Mito-DAMPs directly trigger pro-fibrogenic HSC activation
In order to investigate whether pro-fibrotic action of mito-DAMPs may be due to direct effect on HSCs, a main fibrogenic effector cell in the liver, we freshly isolated HSCs and incubated them with increasing concentrations of mito-DAMPs (0.25, 0.5, and 0.75 μg/ml) in vitro. Twenty four hours after the addition of mito-DAMPs, HSCs demonstrated dose-dependent changes in morphology characteristic of their activation, with the loss of lipid droplets, assumption of an MF-like appearance, and robust increases in immunopositivity for α-SMA (Fig. 6a). HSC proliferation, as assessed by MTT [3-(4,5-dimethylthiazol-2-yl)- 2,5-diphenyltetrazoliumbromide] assay, was dose-dependently increased in the presence of exogenously added mito-DAMPs (Fig. 6b). Concomitantly, primary HSCs upregulated pro-fibrogenic gene expression of pro-collagen α1(I), TGFβ1, and TIMP-1 (2–4-folds over controls, Fig. 6c). Pre-incubation of mito-DAMPs with DNase I immediately prior to the addition to HSC cultures efficiently depleted mtDNA and significantly attenuated its pro-fibrogenic activity by up to 50% compared to intact mito-DAMP preparations, as assessed via cell proliferation, α-SMA induction, and fibrogenic gene expression (Fig. 6d–h). Interestingly, primary resident liver macrophages (Kupffer) cells failed to respond to equivalent doses of mito-DAMPs in vitro, both at baseline and upon activation by lipopolysaccharide (LPS) or interferon-γ (IFNγ), as measured by secretion of tumor necrosis factor-α (TNF-α), interleukin-1β (IL-1β), or nitric oxide (NO) (Supplementary Fig. 8). Taken together, these results suggest that exposure to exogenous mito-DAMPs directly triggers fibrogenic activation in HSCs, with mtDNA as a major active component, as evidenced by characteristic changes in morphology, up-regulation of α-SMA, increased cell proliferation, and pro-fibrogenic transcriptional activity.

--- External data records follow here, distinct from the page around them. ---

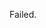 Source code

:Failed.
<!---
svorma/svorma is a ✨ special ✨ repository because its `README.md` (this file) appears on your GitHub profile.
You can click the Preview link to take a look at your changes.
--->
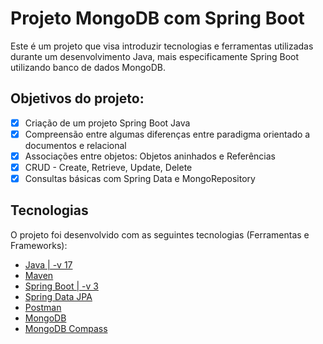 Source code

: # Projeto MongoDB com Spring Boot
Este é um projeto que visa introduzir tecnologias e ferramentas utilizadas durante um desenvolvimento Java, mais especificamente Spring Boot utilizando banco de dados MongoDB.

## Objetivos do projeto:
  - [x] Criação de um projeto Spring Boot Java
  - [x] Compreensão entre algumas diferenças entre paradigma orientado a documentos e relacional
  - [x] Associações entre objetos: Objetos aninhados e Referências
  - [x] CRUD - Create, Retrieve, Update, Delete
  - [x] Consultas básicas com Spring Data e MongoRepository

## Tecnologias
O projeto foi desenvolvido com as seguintes tecnologias (Ferramentas e Frameworks):
  - [Java | -v 17](https://www.oracle.com/br/java/technologies/downloads/#java17)
  - [Maven](https://maven.apache.org/)
  - [Spring Boot | -v 3](https://spring.io/projects/spring-boot)
  - [Spring Data JPA](https://spring.io/projects/spring-data-jpa)
  - [Postman](https://www.postman.com/)
  - [MongoDB](https://www.mongodb.com/pt-br) 
  - [MongoDB Compass](https://www.mongodb.com/pt-br/products/compass)

          
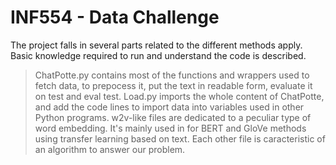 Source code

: # INF554 - Data Challenge

The project falls in several parts related to the different methods apply. Basic knowledge required to run and understand the code is described.
> ChatPotte.py contains most of the functions and wrappers used to fetch data, to prepocess it, put the text in readable form, evaluate it on test and eval test.
> Load.py imports the whole content of ChatPotte, and add the code lines to import data into variables used in other Python programs.
> w2v-like files are dedicated to a peculiar type of word embedding. It's mainly used in for BERT and GloVe methods using transfer learning based on text.
> Each other file is caracteristic of an algorithm to answer our problem.
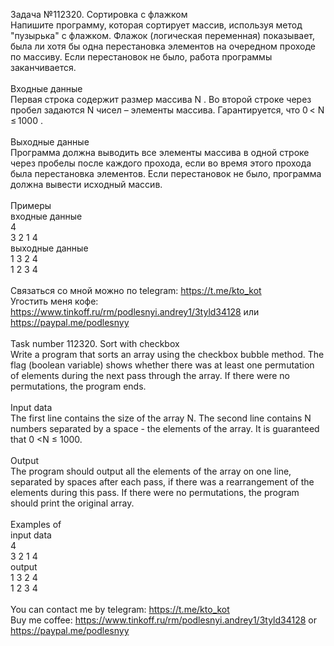 Задача №112320. Сортировка с флажком<br />Напишите программу, которая сортирует массив, используя метод "пузырька" с флажком. Флажок (логическая переменная) показывает, была ли хотя бы одна перестановка элементов на очередном проходе по массиву. Если перестановок не было, работа программы заканчивается.<br /><br />Входные данные<br />Первая строка содержит размер массива N . Во второй строке через пробел задаются N чисел – элементы массива. Гарантируется, что 0 < N ≤ 1000 .<br /><br />Выходные данные<br />Программа должна выводить все элементы массива в одной строке через пробелы после каждого прохода, если во время этого прохода была перестановка элементов. Если перестановок не было, программа должна вывести исходный массив.<br /><br />Примеры<br />входные данные<br />4<br />3 2 1 4<br />выходные данные<br />1 3 2 4<br />1 2 3 4<br /><br />Связаться со мной можно по telegram: https://t.me/kto_kot<br />Угостить меня кофе: https://www.tinkoff.ru/rm/podlesnyi.andrey1/3tyld34128 или https://paypal.me/podlesnyy<br /><br />Task number 112320. Sort with checkbox<br />Write a program that sorts an array using the checkbox bubble method. The flag (boolean variable) shows whether there was at least one permutation of elements during the next pass through the array. If there were no permutations, the program ends.<br /><br />Input data<br />The first line contains the size of the array N. The second line contains N numbers separated by a space - the elements of the array. It is guaranteed that 0 <N ≤ 1000.<br /><br />Output<br />The program should output all the elements of the array on one line, separated by spaces after each pass, if there was a rearrangement of the elements during this pass. If there were no permutations, the program should print the original array.<br /><br />Examples of<br />input data<br />4<br />3 2 1 4<br />output<br />1 3 2 4<br />1 2 3 4<br /><br /> You can contact me by telegram: https://t.me/kto_kot <br /> Buy me coffee: https://www.tinkoff.ru/rm/podlesnyi.andrey1/3tyld34128 or https://paypal.me/podlesnyy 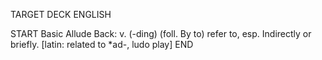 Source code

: TARGET DECK
ENGLISH

START
Basic
Allude
Back: v. (-ding) (foll. By to) refer to, esp. Indirectly or briefly. [latin: related to *ad-, ludo play]
END
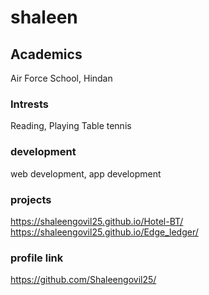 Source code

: # shaleen
## Academics
Air Force School, Hindan
### Intrests
Reading, Playing Table tennis
### development
web development, app development
### projects
https://shaleengovil25.github.io/Hotel-BT/
https://shaleengovil25.github.io/Edge_ledger/

### profile link
https://github.com/Shaleengovil25/

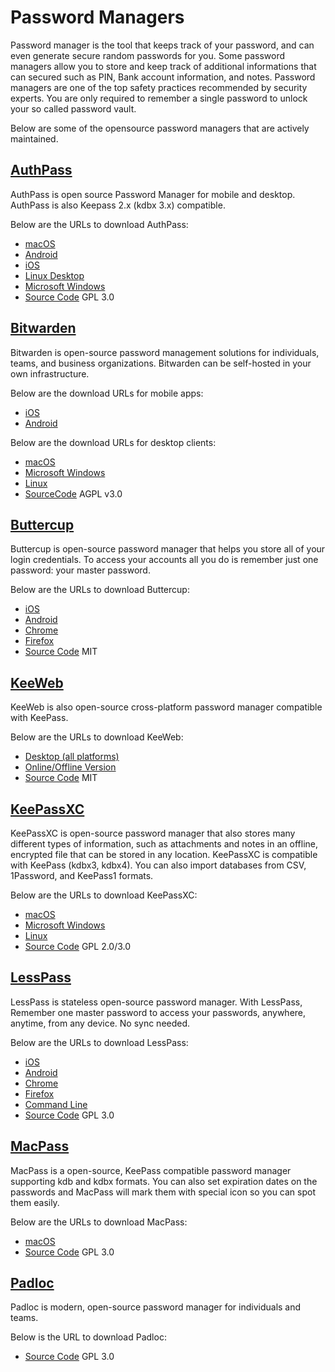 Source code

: # Password Managers

Password manager is the tool that keeps track of your password, and can even generate secure random passwords for you. Some password managers allow you to store and keep track of additional informations that can secured such as PIN, Bank account information, and notes. Password managers are one of the top safety practices recommended by security experts. You are only required to remember a single password to unlock your so called password vault. 

Below are some of the opensource password managers that are actively maintained.

## [AuthPass](https://authpass.app/)

AuthPass is open source Password Manager for mobile and desktop. AuthPass is also Keepass 2.x (kdbx 3.x) compatible.

Below are the URLs to download AuthPass:

- [macOS](https://apps.apple.com/app/authpass-password-manager/id1478552452?ls=1&mt=12)
- [Android](https://play.google.com/store/apps/details?id=design.codeux.authpass)
- [iOS](https://apps.apple.com/app/authpass-password-manager/id1479297675?ls=1&at=11l8ru)
- [Linux Desktop](https://authpass.app/articles/linux-desktop-release-authpass-1.6.3/)
- [Microsoft Windows](https://authpass.app/docs/install/windows-installation/)
- [Source Code](https://github.com/authpass/authpass) GPL 3.0

## [Bitwarden](https://bitwarden.com)

Bitwarden is open-source password management solutions for individuals, teams, and business organizations.
Bitwarden can be self-hosted in your own infrastructure. 

Below are the download URLs for mobile apps:

- [iOS](https://itunes.apple.com/app/bitwarden-free-password-manager/id1137397744?mt=8)
- [Android](https://play.google.com/store/apps/details?id=com.x8bit.bitwarden)

Below are the download URLs for desktop clients:

- [macOS](https://vault.bitwarden.com/download/?app=desktop&platform=macos)
- [Microsoft Windows](https://vault.bitwarden.com/download/?app=desktop&platform=windows)
- [Linux](https://vault.bitwarden.com/download/?app=desktop&platform=linux)
- [SourceCode](https://github.com/bitwarden) AGPL v3.0

## [Buttercup](https://buttercup.pw)

Buttercup is open-source password manager that helps you store all of your login credentials. To access your accounts all you do is remember just one password: your master password. 

Below are the URLs to download Buttercup:

- [iOS](https://itunes.apple.com/us/app/buttercup-password-manager/id1294001514?ls=1&mt=8)
- [Android](https://play.google.com/store/apps/details?id=com.buttercup&hl=en)
- [Chrome](https://chrome.google.com/webstore/detail/buttercup/heflipieckodmcppbnembejjmabajjjj?hl=en)
- [Firefox](https://addons.mozilla.org/en-US/firefox/addon/buttercup-pw/)
- [Source Code](https://github.com/buttercup/buttercup-core) MIT

## [KeeWeb](https://https://keeweb.info)

KeeWeb is also open-source cross-platform password manager compatible with KeePass. 

Below are the URLs to download KeeWeb:

- [Desktop (all platforms)](https://github.com/keeweb/keeweb/releases)
- [Online/Offline Version](https://app.keeweb.info/)
- [Source Code](https://github.com/keeweb/keeweb) MIT

## [KeePassXC](https://keepassxc.org/)

KeePassXC is open-source password manager that also stores many different types of information, such as attachments and notes in an offline, encrypted file that can be stored in any location. KeePassXC is compatible with KeePass (kdbx3, kdbx4). You can also import databases from CSV, 1Password, and KeePass1 formats. 

Below are the URLs to download KeePassXC:

- [macOS](https://keepassxc.org/download/#mac)
- [Microsoft Windows](https://keepassxc.org/download/#windows)
- [Linux](https://keepassxc.org/download/#linux)
- [Source Code](https://github.com/keepassxreboot/keepassxc) GPL 2.0/3.0

## [LessPass](https://github.com/lesspass/lesspass)

LessPass is stateless open-source password manager. With LessPass, Remember one master password to access your passwords, anywhere, anytime, from any device. No sync needed. 

Below are the URLs to download LessPass:

- [iOS](https://apps.apple.com/app/id1531215924)
- [Android](https://play.google.com/store/apps/details?id=com.lesspass.android&hl=en)
- [Chrome](https://chrome.google.com/webstore/detail/lesspass/lcmbpoclaodbgkbjafnkbbinogcbnjih)
- [Firefox](https://addons.mozilla.org/en-US/firefox/addon/lesspass/)
- [Command Line](https://github.com/lesspass/lesspass#cli)
- [Source Code](https://github.com/lesspass/lesspass) GPL 3.0

## [MacPass](https://macpassapp.org/)

MacPass is a open-source, KeePass compatible password manager supporting kdb and kdbx formats. You can also set expiration dates on the passwords and MacPass will mark them with special icon so you can spot them easily.

Below are the URLs to download MacPass:

- [macOS](https://github.com/MacPass/MacPass/releases)
- [Source Code](https://github.com/MacPass/MacPass) GPL 3.0

## [Padloc](https://github.com/padloc/padloc)

Padloc is modern, open-source password manager for individuals and teams. 

Below is the URL to download Padloc:

- [Source Code](https://github.com/padloc/padloc) GPL 3.0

Circulating mito-DAMPs are elevated in human NAFLD/NASH
In order to test if circulating mito-DAMPs levels are increased in human disease, we performed a survey of mtDNA levels in the serum of 27 patients (cohort I) with biopsy-confirmed non-alcoholic fatty liver disease (NAFLD) via PCR amplification of a short fragment in the D-loop region of mtDNA. The majority of patients (20/27) in this cohort had active NASH, defined histopathologically as NAFLD activity score (NAS) ≥ 4, and various degrees of fibrosis ranging from F0 (no fibrosis) to F4 (cirrhosis). Twelve healthy controls of different ages (24–63 years old) were analyzed for comparison (Table 1). Serum mtDNA levels were increased 7-fold on average in NAFLD patients with different stages of disease when compared to healthy subjects (p < 0.0001), with mtDNA levels reaching up to a 17-fold increase above average normal values (Fig. 7a). Circulating mtDNA values in healthy subjects did not appear to vary with age or sex. Association with histological parameters of disease progression (NAS score and fibrosis stage on liver biopsy) was tested in an additional 114 patients with NAFLD/NASH (cohort II). Circulating mtDNA levels were further increased in patients with active NASH (NAS score 4–8, versus minimal disease activity NAS score 0–3, p = 0.0334, Fig. 7b) and particularly in those with the significant histological signs of fibrosis [F2–4, 482.4 ± 62.66, 95% confidence interval (CI), 356.2–608.6] on biopsy, compared to patients with minimal/no fibrosis (F0–1, 253.4 ± 26.45, 95% CI, 200.6–306.2, p = 0.0003, Fig. 7c).